### Given entries
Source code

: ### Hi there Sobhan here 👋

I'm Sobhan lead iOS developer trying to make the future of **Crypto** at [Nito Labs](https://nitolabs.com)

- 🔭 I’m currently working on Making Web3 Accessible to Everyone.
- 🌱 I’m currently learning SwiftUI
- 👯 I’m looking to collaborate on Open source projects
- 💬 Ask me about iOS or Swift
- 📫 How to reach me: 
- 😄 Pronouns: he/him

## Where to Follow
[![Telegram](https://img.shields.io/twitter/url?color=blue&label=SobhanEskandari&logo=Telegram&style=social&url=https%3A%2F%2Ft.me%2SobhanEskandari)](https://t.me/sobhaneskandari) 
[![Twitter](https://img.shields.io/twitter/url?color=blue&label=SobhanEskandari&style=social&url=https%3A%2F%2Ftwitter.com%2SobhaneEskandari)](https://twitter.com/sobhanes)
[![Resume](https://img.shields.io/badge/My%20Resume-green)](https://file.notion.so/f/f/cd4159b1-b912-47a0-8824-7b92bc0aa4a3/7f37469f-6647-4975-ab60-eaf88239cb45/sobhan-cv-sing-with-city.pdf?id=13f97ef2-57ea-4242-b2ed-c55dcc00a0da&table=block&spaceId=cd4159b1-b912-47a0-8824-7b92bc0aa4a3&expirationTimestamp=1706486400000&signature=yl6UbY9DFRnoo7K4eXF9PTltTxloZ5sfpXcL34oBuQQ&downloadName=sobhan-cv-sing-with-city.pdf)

* * *

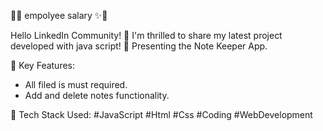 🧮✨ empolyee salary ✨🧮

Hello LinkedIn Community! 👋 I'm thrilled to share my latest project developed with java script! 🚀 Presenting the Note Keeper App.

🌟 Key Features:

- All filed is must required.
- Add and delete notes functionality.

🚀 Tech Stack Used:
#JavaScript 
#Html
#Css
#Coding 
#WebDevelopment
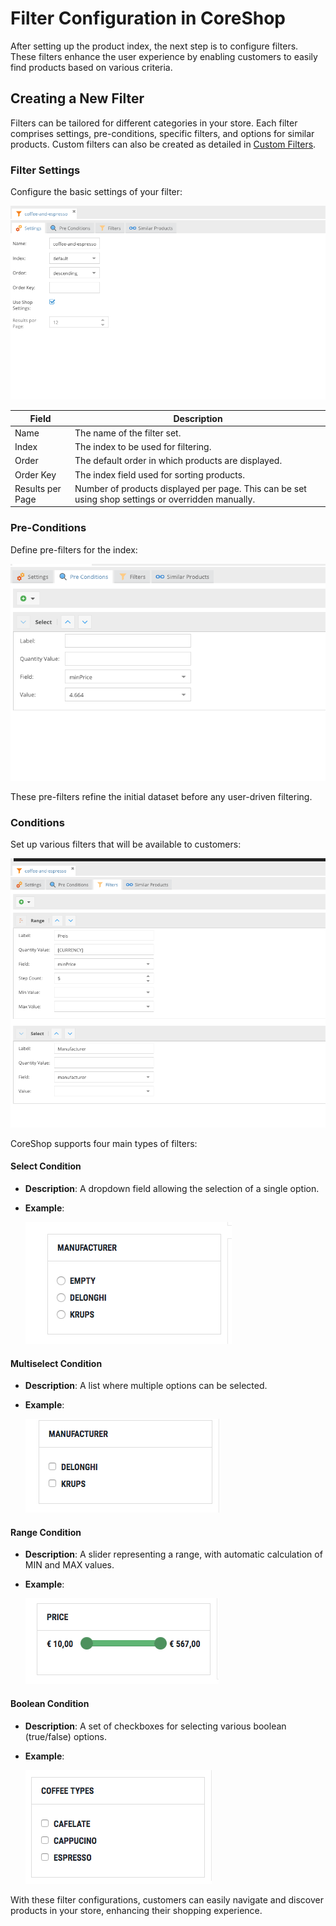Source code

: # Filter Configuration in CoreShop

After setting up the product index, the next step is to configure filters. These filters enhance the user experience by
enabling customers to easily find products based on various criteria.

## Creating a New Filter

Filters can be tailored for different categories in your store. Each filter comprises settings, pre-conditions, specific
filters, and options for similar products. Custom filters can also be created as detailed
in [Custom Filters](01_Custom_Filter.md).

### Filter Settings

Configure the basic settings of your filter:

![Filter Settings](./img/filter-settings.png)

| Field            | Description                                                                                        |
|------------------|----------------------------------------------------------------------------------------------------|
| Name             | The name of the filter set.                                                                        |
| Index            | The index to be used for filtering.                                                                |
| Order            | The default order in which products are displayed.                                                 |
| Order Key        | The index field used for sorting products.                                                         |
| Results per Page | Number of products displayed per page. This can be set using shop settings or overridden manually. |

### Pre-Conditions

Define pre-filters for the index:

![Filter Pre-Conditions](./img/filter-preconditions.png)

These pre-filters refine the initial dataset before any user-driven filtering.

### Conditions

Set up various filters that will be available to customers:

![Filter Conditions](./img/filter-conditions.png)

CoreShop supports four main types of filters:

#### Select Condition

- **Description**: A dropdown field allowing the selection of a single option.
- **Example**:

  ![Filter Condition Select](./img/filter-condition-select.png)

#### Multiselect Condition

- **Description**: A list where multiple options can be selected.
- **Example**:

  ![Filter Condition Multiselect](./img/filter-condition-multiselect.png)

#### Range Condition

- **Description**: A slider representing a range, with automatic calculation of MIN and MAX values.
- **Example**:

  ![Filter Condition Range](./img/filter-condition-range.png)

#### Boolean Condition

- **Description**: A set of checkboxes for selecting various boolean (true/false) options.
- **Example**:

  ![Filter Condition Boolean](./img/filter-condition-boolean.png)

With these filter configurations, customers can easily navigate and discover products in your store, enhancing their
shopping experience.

### About this task
Read the material above and copy out each line holding "SobhanEskandari".

### Expected answer
[![Telegram](https://img.shields.io/twitter/url?color=blue&label=SobhanEskandari&logo=Telegram&style=social&url=https%3A%2F%2Ft.me%2SobhanEskandari)](https://t.me/sobhaneskandari) 
[![Twitter](https://img.shields.io/twitter/url?color=blue&label=SobhanEskandari&style=social&url=https%3A%2F%2Ftwitter.com%2SobhaneEskandari)](https://twitter.com/sobhanes)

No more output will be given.